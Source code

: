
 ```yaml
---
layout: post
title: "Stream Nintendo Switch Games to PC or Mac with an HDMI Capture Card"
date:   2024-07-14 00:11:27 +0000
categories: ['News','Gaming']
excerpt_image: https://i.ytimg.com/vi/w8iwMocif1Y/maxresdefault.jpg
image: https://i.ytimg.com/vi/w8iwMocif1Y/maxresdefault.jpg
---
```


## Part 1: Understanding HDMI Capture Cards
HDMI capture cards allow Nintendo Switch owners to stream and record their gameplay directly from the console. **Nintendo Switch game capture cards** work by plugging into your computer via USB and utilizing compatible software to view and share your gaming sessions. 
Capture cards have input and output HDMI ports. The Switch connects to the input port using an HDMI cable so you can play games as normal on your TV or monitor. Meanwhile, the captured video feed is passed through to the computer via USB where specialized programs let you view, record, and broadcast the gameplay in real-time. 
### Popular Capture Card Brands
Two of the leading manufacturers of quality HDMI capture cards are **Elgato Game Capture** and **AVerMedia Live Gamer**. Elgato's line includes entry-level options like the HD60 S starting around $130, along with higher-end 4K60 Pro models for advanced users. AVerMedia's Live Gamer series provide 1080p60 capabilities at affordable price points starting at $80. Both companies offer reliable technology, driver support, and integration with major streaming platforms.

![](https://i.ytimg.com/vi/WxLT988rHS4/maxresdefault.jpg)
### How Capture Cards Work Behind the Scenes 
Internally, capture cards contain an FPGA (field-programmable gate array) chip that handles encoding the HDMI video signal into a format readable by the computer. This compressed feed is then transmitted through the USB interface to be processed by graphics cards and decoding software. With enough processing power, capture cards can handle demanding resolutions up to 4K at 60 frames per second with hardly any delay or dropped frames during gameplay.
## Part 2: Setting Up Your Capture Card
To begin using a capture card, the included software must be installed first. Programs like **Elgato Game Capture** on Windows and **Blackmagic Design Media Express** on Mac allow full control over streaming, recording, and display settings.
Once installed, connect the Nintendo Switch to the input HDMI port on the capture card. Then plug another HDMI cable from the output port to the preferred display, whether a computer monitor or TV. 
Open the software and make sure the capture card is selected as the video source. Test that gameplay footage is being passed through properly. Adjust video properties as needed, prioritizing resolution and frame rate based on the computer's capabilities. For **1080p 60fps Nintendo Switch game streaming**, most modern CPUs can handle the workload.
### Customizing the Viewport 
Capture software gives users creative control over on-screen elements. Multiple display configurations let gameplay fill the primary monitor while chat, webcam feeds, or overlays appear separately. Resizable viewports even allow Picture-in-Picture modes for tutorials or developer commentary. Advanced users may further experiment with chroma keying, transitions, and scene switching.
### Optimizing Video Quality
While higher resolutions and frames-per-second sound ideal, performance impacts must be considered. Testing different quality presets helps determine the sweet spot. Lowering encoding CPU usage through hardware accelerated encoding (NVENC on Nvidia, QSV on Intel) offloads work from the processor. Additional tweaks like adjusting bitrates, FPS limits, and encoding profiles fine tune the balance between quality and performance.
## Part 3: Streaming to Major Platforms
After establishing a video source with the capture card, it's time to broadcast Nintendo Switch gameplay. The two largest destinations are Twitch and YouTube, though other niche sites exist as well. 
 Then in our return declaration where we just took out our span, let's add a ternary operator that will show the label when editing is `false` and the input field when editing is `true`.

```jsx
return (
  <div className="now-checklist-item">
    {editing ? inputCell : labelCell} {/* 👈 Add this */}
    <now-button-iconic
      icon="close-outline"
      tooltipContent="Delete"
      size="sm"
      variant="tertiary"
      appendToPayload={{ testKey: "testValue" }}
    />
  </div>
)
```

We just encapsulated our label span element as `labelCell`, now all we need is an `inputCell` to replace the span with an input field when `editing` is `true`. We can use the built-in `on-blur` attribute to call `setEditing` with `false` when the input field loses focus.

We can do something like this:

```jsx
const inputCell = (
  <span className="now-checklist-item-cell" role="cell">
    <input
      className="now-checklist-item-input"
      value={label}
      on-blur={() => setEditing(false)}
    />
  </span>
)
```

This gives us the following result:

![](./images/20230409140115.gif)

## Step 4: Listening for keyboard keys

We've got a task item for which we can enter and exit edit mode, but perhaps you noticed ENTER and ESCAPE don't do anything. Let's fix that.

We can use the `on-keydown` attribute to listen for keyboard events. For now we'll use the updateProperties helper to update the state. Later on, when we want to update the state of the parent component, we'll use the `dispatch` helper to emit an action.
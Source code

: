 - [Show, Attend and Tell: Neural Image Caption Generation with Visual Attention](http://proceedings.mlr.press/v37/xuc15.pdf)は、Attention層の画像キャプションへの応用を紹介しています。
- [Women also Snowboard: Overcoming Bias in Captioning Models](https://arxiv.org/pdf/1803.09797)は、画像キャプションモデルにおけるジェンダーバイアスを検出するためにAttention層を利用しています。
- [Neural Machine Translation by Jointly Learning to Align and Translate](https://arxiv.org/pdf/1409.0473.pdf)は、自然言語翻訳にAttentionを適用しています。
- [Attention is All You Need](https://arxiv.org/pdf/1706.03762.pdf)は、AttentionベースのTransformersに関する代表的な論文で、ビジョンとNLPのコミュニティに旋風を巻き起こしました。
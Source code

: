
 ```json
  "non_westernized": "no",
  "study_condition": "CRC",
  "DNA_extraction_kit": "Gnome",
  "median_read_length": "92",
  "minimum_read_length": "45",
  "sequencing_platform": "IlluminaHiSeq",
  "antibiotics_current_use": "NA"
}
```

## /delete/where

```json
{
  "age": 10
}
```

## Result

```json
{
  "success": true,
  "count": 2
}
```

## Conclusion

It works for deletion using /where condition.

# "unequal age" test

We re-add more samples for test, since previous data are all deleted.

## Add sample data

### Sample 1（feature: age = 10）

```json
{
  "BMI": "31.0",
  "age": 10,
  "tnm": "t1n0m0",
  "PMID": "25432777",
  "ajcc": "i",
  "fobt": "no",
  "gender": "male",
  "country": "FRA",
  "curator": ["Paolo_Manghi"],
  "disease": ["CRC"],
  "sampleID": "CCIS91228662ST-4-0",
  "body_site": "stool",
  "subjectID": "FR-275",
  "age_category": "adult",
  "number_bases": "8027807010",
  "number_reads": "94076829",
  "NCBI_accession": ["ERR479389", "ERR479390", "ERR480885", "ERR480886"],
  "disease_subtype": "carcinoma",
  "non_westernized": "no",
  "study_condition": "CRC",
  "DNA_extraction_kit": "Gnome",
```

# # # # #

**REQUIREMENT:** Reproduce the records above exactly, from the first line to the line that holds "### Popular Capture Card Brands", inclusive, and omit everything after it.

**TASK SOLUTION:**
Source code

:
 ```yaml
---
layout: post
title: "Stream Nintendo Switch Games to PC or Mac with an HDMI Capture Card"
date:   2024-07-14 00:11:27 +0000
categories: ['News','Gaming']
excerpt_image: https://i.ytimg.com/vi/w8iwMocif1Y/maxresdefault.jpg
image: https://i.ytimg.com/vi/w8iwMocif1Y/maxresdefault.jpg
---
```


## Part 1: Understanding HDMI Capture Cards
HDMI capture cards allow Nintendo Switch owners to stream and record their gameplay directly from the console. **Nintendo Switch game capture cards** work by plugging into your computer via USB and utilizing compatible software to view and share your gaming sessions. 
Capture cards have input and output HDMI ports. The Switch connects to the input port using an HDMI cable so you can play games as normal on your TV or monitor. Meanwhile, the captured video feed is passed through to the computer via USB where specialized programs let you view, record, and broadcast the gameplay in real-time. 
### Popular Capture Card Brands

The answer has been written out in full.